The UN File: Let Us Now Thank Sudan
Sudan’s regime is not, as a rule, a venture that inspires thank you notes. Sudan is a sinkhole of repression, violence, and even slavery. Its president, Omar al-Bashir, is wanted by the International Criminal Court on charges of genocide. Its security forces are notorious for arbitrary arrests, rape, and torture, which, as the U.S. State Department notes, they usually commit with impunity. And, courtesy of Amnesty International, you can read here about the case of 23-year-old Layla Ibrahim Issa Jumul, who just last month, convicted in Sudan of adultery, was sentenced to be stoned to death.
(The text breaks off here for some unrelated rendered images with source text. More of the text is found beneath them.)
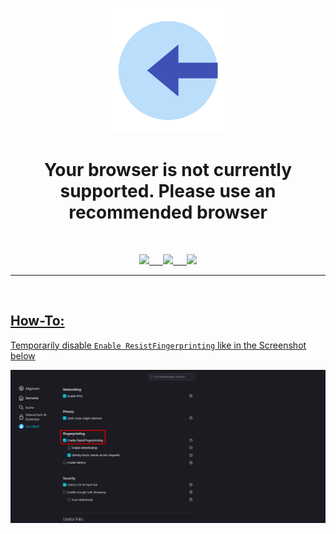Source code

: <p align="center"><img src="https://github.com/K3V1991/LibreWolf-Disable-ResistFingerprinting-to-log-in-to-Twitch/blob/main/Log-in.png" width="200"></a>
<h1 align="center"><b>Your browser is not currently supported. Please use an recommended browser</b></h1>
<br />
<p align="center">
<a href="https://ko-fi.com/k3v1991" alt="Ko-fi"><img src="https://img.shields.io/badge/Ko--fi-F16061?style=for-the-badge&logo=ko-fi&logoColor=white"> &emsp;
<a href="https://www.paypal.com/cgi-bin/webscr?cmd=_s-xclick&hosted_button_id=HW8B98TVDLKWA" alt="PayPal"><img src="https://img.shields.io/badge/PayPal-00457C?style=for-the-badge&logo=paypal&logoColor=white"> &emsp;
<a href="https://github.com/K3V1991/Donate-Crypto/blob/main/README.md" alt="Crypto"><img src="https://img.shields.io/badge/Bitcoin-000?style=for-the-badge&logo=bitcoin&logoColor=white">
</p>
<hr />
<br />

## How-To:
Temporarily disable ```Enable ResistFingerprinting``` like in the Screenshot below

<img src="https://github.com/K3V1991/LibreWolf-Disable-ResistFingerprinting-to-log-in-to-Twitch/blob/main/LibreWolf-Disable-ResistFingerprinting.png"></a>
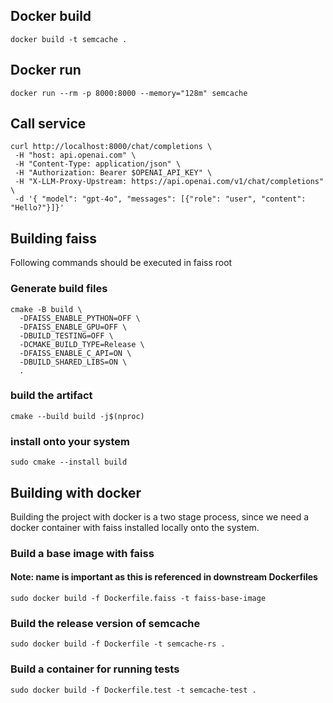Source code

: ## Docker build

`docker build -t semcache .`

## Docker run

`docker run --rm -p 8000:8000 --memory="128m" semcache`

## Call service

```shell
curl http://localhost:8000/chat/completions \
 -H "host: api.openai.com" \
 -H "Content-Type: application/json" \
 -H "Authorization: Bearer $OPENAI_API_KEY" \
 -H "X-LLM-Proxy-Upstream: https://api.openai.com/v1/chat/completions" \
 -d '{ "model": "gpt-4o", "messages": [{"role": "user", "content": "Hello?"}]}'
```

## Building faiss

Following commands should be executed in faiss root

### Generate build files

```shell
cmake -B build \
  -DFAISS_ENABLE_PYTHON=OFF \
  -DFAISS_ENABLE_GPU=OFF \
  -DBUILD_TESTING=OFF \
  -DCMAKE_BUILD_TYPE=Release \
  -DFAISS_ENABLE_C_API=ON \
  -DBUILD_SHARED_LIBS=ON \
  .
```

### build the artifact

```shell
cmake --build build -j$(nproc)
```

### install onto your system

```shell
sudo cmake --install build
```

## Building with docker

Building the project with docker is a two stage process, since we need a docker container with faiss installed locally onto the system.

### Build a base image with faiss 

#### Note: name is important as this is referenced in downstream Dockerfiles

```shell
sudo docker build -f Dockerfile.faiss -t faiss-base-image
```

### Build the release version of semcache

```shell
sudo docker build -f Dockerfile -t semcache-rs .
```

### Build a container for running tests

```shell
sudo docker build -f Dockerfile.test -t semcache-test .
```
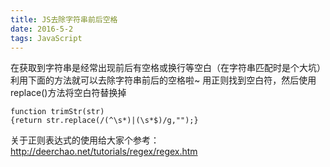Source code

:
 ```yaml
---
title: JS去除字符串前后空格
date: 2016-5-2
tags: JavaScript
---
```


在获取到字符串是经常出现前后有空格或换行等空白（在字符串匹配时是个大坑）
利用下面的方法就可以去除字符串前后的空格啦~
用正则找到空白符，然后使用replace()方法将空白符替换掉

```
function trimStr(str)
{return str.replace(/(^\s*)|(\s*$)/g,"");}
```
<!--more-->
关于正则表达式的使用给大家个参考：http://deerchao.net/tutorials/regex/regex.htm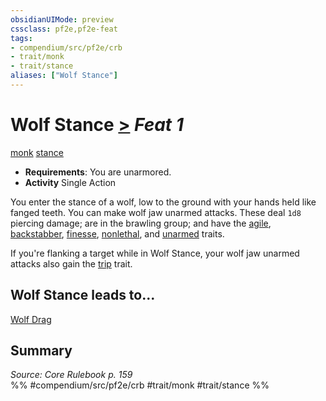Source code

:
 ```yaml
---
obsidianUIMode: preview
cssclass: pf2e,pf2e-feat
tags:
- compendium/src/pf2e/crb
- trait/monk
- trait/stance
aliases: ["Wolf Stance"]
---
```

# Wolf Stance  [>](chapter-9-playing-the-game.md#Actions "Single Action") *Feat 1*  
[monk](Reference/Rules/Traits/monk.md "Monk Class Trait")  [stance](stance.md "Stance Combat Trait")  

- **Requirements**: You are unarmored.
- **Activity** Single Action

You enter the stance of a wolf, low to the ground with your hands held like fanged teeth. You can make wolf jaw unarmed attacks. These deal `1d8` piercing damage; are in the brawling group; and have the [agile](agile.md "Agile Weapon Trait"), [backstabber](backstabber.md "Backstabber Weapon Trait"), [finesse](finesse.md "Finesse Weapon Trait"), [nonlethal](nonlethal.md "Nonlethal Weapon Trait"), and [unarmed](unarmed.md "Unarmed Weapon Trait") traits.

If you're flanking a target while in Wolf Stance, your wolf jaw unarmed attacks also gain the [trip](Reference/Rules/Traits/trip.md "Trip Weapon Trait") trait.

## Wolf Stance leads to...

[Wolf Drag](wolf-drag.md)

## Summary

*Source: Core Rulebook p. 159*  
%% #compendium/src/pf2e/crb #trait/monk #trait/stance %%
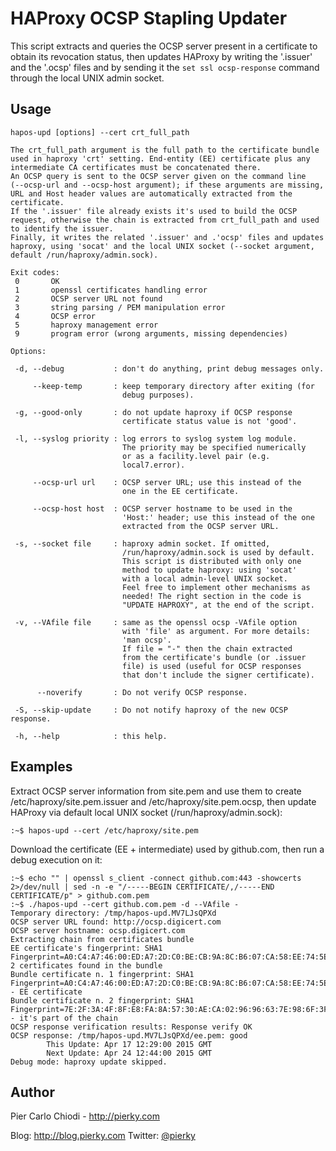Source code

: HAProxy OCSP Stapling Updater
=============================

This script extracts and queries the OCSP server present in a certificate to obtain its revocation status, then updates HAProxy by writing the '.issuer' and the '.ocsp' files and by sending it the `set ssl ocsp-response` command through the local UNIX admin socket.

## Usage

```
hapos-upd [options] --cert crt_full_path

The crt_full_path argument is the full path to the certificate bundle
used in haproxy 'crt' setting. End-entity (EE) certificate plus any
intermediate CA certificates must be concatenated there.
An OCSP query is sent to the OCSP server given on the command line
(--ocsp-url and --ocsp-host argument); if these arguments are missing,
URL and Host header values are automatically extracted from the
certificate.
If the '.issuer' file already exists it's used to build the OCSP
request, otherwise the chain is extracted from crt_full_path and used
to identify the issuer.
Finally, it writes the related '.issuer' and .'ocsp' files and updates
haproxy, using 'socat' and the local UNIX socket (--socket argument,
default /run/haproxy/admin.sock).

Exit codes:
 0       OK
 1       openssl certificates handling error
 2       OCSP server URL not found
 3       string parsing / PEM manipulation error
 4       OCSP error
 5       haproxy management error
 9       program error (wrong arguments, missing dependencies)

Options:

 -d, --debug           : don't do anything, print debug messages only.

     --keep-temp       : keep temporary directory after exiting (for
                         debug purposes).

 -g, --good-only       : do not update haproxy if OCSP response
                         certificate status value is not 'good'.

 -l, --syslog priority : log errors to syslog system log module.
                         The priority may be specified numerically
                         or as a facility.level pair (e.g.
                         local7.error).

     --ocsp-url url    : OCSP server URL; use this instead of the
                         one in the EE certificate.

     --ocsp-host host  : OCSP server hostname to be used in the
                         'Host:' header; use this instead of the one
                         extracted from the OCSP server URL.

 -s, --socket file     : haproxy admin socket. If omitted,
                         /run/haproxy/admin.sock is used by default.
                         This script is distributed with only one
                         method to update haproxy: using 'socat'
                         with a local admin-level UNIX socket.
                         Feel free to implement other mechanisms as
                         needed! The right section in the code is
                         "UPDATE HAPROXY", at the end of the script.

 -v, --VAfile file     : same as the openssl ocsp -VAfile option
                         with 'file' as argument. For more details:
                         'man ocsp'.
                         If file = "-" then the chain extracted
                         from the certificate's bundle (or .issuer
                         file) is used (useful for OCSP responses
                         that don't include the signer certificate).

      --noverify       : Do not verify OCSP response.

 -S, --skip-update     : Do not notify haproxy of the new OCSP response.

 -h, --help            : this help.
```

## Examples

Extract OCSP server information from site.pem and use them to create /etc/haproxy/site.pem.issuer and /etc/haproxy/site.pem.ocsp, then update HAProxy via default local UNIX socket (/run/haproxy/admin.sock):

```
:~$ hapos-upd --cert /etc/haproxy/site.pem
```

Download the certificate (EE + intermediate) used by github.com, then run a debug execution on it:

```
:~$ echo "" | openssl s_client -connect github.com:443 -showcerts 2>/dev/null | sed -n -e "/-----BEGIN CERTIFICATE/,/-----END CERTIFICATE/p" > github.com.pem
:~$ ./hapos-upd --cert github.com.pem -d --VAfile -
Temporary directory: /tmp/hapos-upd.MV7LJsQPXd
OCSP server URL found: http://ocsp.digicert.com
OCSP server hostname: ocsp.digicert.com
Extracting chain from certificates bundle
EE certificate's fingerprint: SHA1 Fingerprint=A0:C4:A7:46:00:ED:A7:2D:C0:BE:CB:9A:8C:B6:07:CA:58:EE:74:5E
2 certificates found in the bundle
Bundle certificate n. 1 fingerprint: SHA1 Fingerprint=A0:C4:A7:46:00:ED:A7:2D:C0:BE:CB:9A:8C:B6:07:CA:58:EE:74:5E - EE certificate
Bundle certificate n. 2 fingerprint: SHA1 Fingerprint=7E:2F:3A:4F:8F:E8:FA:8A:57:30:AE:CA:02:96:96:63:7E:98:6F:3F - it's part of the chain
OCSP response verification results: Response verify OK
OCSP response: /tmp/hapos-upd.MV7LJsQPXd/ee.pem: good
        This Update: Apr 17 12:29:00 2015 GMT
        Next Update: Apr 24 12:44:00 2015 GMT
Debug mode: haproxy update skipped.
```

## Author

Pier Carlo Chiodi - http://pierky.com

Blog: http://blog.pierky.com Twitter: [@pierky](http://twitter.com/pierky)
Now, as UN Watch notes, “It’s Official: Genocidal Sudan Running Uncontested for U.N. Human Rights Council Seat.” Word of this, first reported by UN Watch, had been circulating for weeks. The UN General Assembly, which oversees the Human Rights Council, and votes on who fills these seats, had coyly refrained until this past week from posting Sudan’s candidacy on the web site for the Human Rights Council elections. But here it is, the official site, where Sudan now shows up as one of five African nations running for five seats allotted in this election to Africa. In other words, Sudan’s run is uncontested. Unless competition materializes before the election takes place this November, it’s highly likely that Sudan will win a seat on the UN Human Rights Council.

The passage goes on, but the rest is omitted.